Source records
_ _ _ _

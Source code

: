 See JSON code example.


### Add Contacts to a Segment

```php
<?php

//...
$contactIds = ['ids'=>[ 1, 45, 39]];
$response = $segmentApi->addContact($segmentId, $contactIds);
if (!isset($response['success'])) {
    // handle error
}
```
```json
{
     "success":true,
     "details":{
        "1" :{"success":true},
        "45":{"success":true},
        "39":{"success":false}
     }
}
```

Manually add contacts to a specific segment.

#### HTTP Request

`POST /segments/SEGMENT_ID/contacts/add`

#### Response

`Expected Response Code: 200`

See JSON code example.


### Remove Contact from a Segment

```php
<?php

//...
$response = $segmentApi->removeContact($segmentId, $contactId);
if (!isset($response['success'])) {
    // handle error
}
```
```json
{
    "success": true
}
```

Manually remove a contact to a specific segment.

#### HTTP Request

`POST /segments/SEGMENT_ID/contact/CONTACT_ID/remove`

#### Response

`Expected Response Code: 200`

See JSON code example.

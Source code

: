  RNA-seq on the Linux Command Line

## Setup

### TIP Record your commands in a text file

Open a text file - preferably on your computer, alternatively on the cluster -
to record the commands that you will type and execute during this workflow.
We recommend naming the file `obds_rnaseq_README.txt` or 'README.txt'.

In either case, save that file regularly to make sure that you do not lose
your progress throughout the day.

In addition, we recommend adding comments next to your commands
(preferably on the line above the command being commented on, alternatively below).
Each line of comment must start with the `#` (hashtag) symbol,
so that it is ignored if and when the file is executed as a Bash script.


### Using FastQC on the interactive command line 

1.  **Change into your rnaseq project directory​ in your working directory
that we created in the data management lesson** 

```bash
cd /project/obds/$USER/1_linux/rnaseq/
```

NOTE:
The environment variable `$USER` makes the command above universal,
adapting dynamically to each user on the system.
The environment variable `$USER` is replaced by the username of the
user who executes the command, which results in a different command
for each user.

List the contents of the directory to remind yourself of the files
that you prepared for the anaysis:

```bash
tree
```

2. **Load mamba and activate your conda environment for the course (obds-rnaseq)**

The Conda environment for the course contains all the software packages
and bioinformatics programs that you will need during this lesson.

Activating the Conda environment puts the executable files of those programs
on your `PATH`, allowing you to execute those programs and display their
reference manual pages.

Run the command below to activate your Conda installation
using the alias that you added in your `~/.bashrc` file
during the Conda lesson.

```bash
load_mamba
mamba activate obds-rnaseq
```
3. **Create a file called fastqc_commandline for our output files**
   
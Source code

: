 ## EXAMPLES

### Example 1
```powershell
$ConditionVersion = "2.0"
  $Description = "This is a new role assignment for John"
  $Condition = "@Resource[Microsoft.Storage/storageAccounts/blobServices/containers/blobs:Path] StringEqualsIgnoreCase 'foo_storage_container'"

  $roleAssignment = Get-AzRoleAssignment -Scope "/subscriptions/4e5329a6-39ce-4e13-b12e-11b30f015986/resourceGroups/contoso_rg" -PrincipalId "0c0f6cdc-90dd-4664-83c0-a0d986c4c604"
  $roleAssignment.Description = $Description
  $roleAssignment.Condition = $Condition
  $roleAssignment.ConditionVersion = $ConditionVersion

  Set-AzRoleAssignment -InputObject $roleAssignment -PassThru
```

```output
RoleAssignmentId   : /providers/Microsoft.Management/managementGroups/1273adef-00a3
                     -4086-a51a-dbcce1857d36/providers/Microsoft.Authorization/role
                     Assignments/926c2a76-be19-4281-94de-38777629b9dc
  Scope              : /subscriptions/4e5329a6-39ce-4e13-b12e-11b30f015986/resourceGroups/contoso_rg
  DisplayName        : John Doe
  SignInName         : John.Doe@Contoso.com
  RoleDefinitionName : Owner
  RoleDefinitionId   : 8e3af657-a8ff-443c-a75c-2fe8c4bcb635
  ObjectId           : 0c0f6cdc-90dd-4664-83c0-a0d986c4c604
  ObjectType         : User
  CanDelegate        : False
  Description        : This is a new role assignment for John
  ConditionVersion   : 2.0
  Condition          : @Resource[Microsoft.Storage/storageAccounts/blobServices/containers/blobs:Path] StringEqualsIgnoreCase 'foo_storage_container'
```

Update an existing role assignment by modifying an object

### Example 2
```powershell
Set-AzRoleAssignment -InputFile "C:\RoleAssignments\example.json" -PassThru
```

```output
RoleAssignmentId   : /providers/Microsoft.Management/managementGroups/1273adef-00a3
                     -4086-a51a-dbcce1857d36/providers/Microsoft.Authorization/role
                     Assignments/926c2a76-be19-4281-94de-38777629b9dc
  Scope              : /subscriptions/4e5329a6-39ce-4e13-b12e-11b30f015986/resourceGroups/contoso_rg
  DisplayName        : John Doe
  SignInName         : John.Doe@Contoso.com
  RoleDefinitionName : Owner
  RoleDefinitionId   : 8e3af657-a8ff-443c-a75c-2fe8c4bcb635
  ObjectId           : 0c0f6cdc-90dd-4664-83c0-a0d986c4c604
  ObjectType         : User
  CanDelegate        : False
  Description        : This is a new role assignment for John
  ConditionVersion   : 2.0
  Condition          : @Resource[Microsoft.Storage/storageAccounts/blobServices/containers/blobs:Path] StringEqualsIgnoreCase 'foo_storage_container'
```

_ _ _ _

Exercise prompt:
Your job is to restate all of the data word for word.

Reply to the task:
Source code

: See JSON code example.


### Add Contacts to a Segment

```php
<?php

//...
$contactIds = ['ids'=>[ 1, 45, 39]];
$response = $segmentApi->addContact($segmentId, $contactIds);
if (!isset($response['success'])) {
    // handle error
}
```
```json
{
     "success":true,
     "details":{
        "1" :{"success":true},
        "45":{"success":true},
        "39":{"success":false}
     }
}
```

Manually add contacts to a specific segment.

#### HTTP Request

`POST /segments/SEGMENT_ID/contacts/add`

#### Response

`Expected Response Code: 200`

See JSON code example.


### Remove Contact from a Segment

```php
<?php

//...
$response = $segmentApi->removeContact($segmentId, $contactId);
if (!isset($response['success'])) {
    // handle error
}
```
```json
{
    "success": true
}
```

Manually remove a contact to a specific segment.

#### HTTP Request

`POST /segments/SEGMENT_ID/contact/CONTACT_ID/remove`

#### Response

`Expected Response Code: 200`

See JSON code example.

Source code

:  RNA-seq on the Linux Command Line

## Setup

### TIP Record your commands in a text file

Open a text file - preferably on your computer, alternatively on the cluster -
to record the commands that you will type and execute during this workflow.
We recommend naming the file `obds_rnaseq_README.txt` or 'README.txt'.

In either case, save that file regularly to make sure that you do not lose
your progress throughout the day.

In addition, we recommend adding comments next to your commands
(preferably on the line above the command being commented on, alternatively below).
Each line of comment must start with the `#` (hashtag) symbol,
so that it is ignored if and when the file is executed as a Bash script.


### Using FastQC on the interactive command line 

1.  **Change into your rnaseq project directory​ in your working directory
that we created in the data management lesson** 

```bash
cd /project/obds/$USER/1_linux/rnaseq/
```

NOTE:
The environment variable `$USER` makes the command above universal,
adapting dynamically to each user on the system.
The environment variable `$USER` is replaced by the username of the
user who executes the command, which results in a different command
for each user.

List the contents of the directory to remind yourself of the files
that you prepared for the anaysis:

```bash
tree
```

2. **Load mamba and activate your conda environment for the course (obds-rnaseq)**

The Conda environment for the course contains all the software packages
and bioinformatics programs that you will need during this lesson.

Activating the Conda environment puts the executable files of those programs
on your `PATH`, allowing you to execute those programs and display their
reference manual pages.

Run the command below to activate your Conda installation
using the alias that you added in your `~/.bashrc` file
during the Conda lesson.

```bash
load_mamba
mamba activate obds-rnaseq
```
3. **Create a file called fastqc_commandline for our output files**
   
Source code

: ## EXAMPLES

### Example 1
```powershell
$ConditionVersion = "2.0"
  $Description = "This is a new role assignment for John"
  $Condition = "@Resource[Microsoft.Storage/storageAccounts/blobServices/containers/blobs:Path] StringEqualsIgnoreCase 'foo_storage_container'"

  $roleAssignment = Get-AzRoleAssignment -Scope "/subscriptions/4e5329a6-39ce-4e13-b12e-11b30f015986/resourceGroups/contoso_rg" -PrincipalId "0c0f6cdc-90dd-4664-83c0-a0d986c4c604"
  $roleAssignment.Description = $Description
  $roleAssignment.Condition = $Condition
  $roleAssignment.ConditionVersion = $ConditionVersion

  Set-AzRoleAssignment -InputObject $roleAssignment -PassThru
```

```output
RoleAssignmentId   : /providers/Microsoft.Management/managementGroups/1273adef-00a3
                     -4086-a51a-dbcce1857d36/providers/Microsoft.Authorization/role
                     Assignments/926c2a76-be19-4281-94de-38777629b9dc
  Scope              : /subscriptions/4e5329a6-39ce-4e13-b12e-11b30f015986/resourceGroups/contoso_rg
  DisplayName        : John Doe
  SignInName         : John.Doe@Contoso.com
  RoleDefinitionName : Owner
  RoleDefinitionId   : 8e3af657-a8ff-443c-a75c-2fe8c4bcb635
  ObjectId           : 0c0f6cdc-90dd-4664-83c0-a0d986c4c604
  ObjectType         : User
  CanDelegate        : False
  Description        : This is a new role assignment for John
  ConditionVersion   : 2.0
  Condition          : @Resource[Microsoft.Storage/storageAccounts/blobServices/containers/blobs:Path] StringEqualsIgnoreCase 'foo_storage_container'
```

Update an existing role assignment by modifying an object

### Example 2
```powershell
Set-AzRoleAssignment -InputFile "C:\RoleAssignments\example.json" -PassThru
```

```output
RoleAssignmentId   : /providers/Microsoft.Management/managementGroups/1273adef-00a3
                     -4086-a51a-dbcce1857d36/providers/Microsoft.Authorization/role
                     Assignments/926c2a76-be19-4281-94de-38777629b9dc
  Scope              : /subscriptions/4e5329a6-39ce-4e13-b12e-11b30f015986/resourceGroups/contoso_rg
  DisplayName        : John Doe
  SignInName         : John.Doe@Contoso.com
  RoleDefinitionName : Owner
  RoleDefinitionId   : 8e3af657-a8ff-443c-a75c-2fe8c4bcb635
  ObjectId           : 0c0f6cdc-90dd-4664-83c0-a0d986c4c604
  ObjectType         : User
  CanDelegate        : False
  Description        : This is a new role assignment for John
  ConditionVersion   : 2.0
  Condition          : @Resource[Microsoft.Storage/storageAccounts/blobServices/containers/blobs:Path] StringEqualsIgnoreCase 'foo_storage_container'
```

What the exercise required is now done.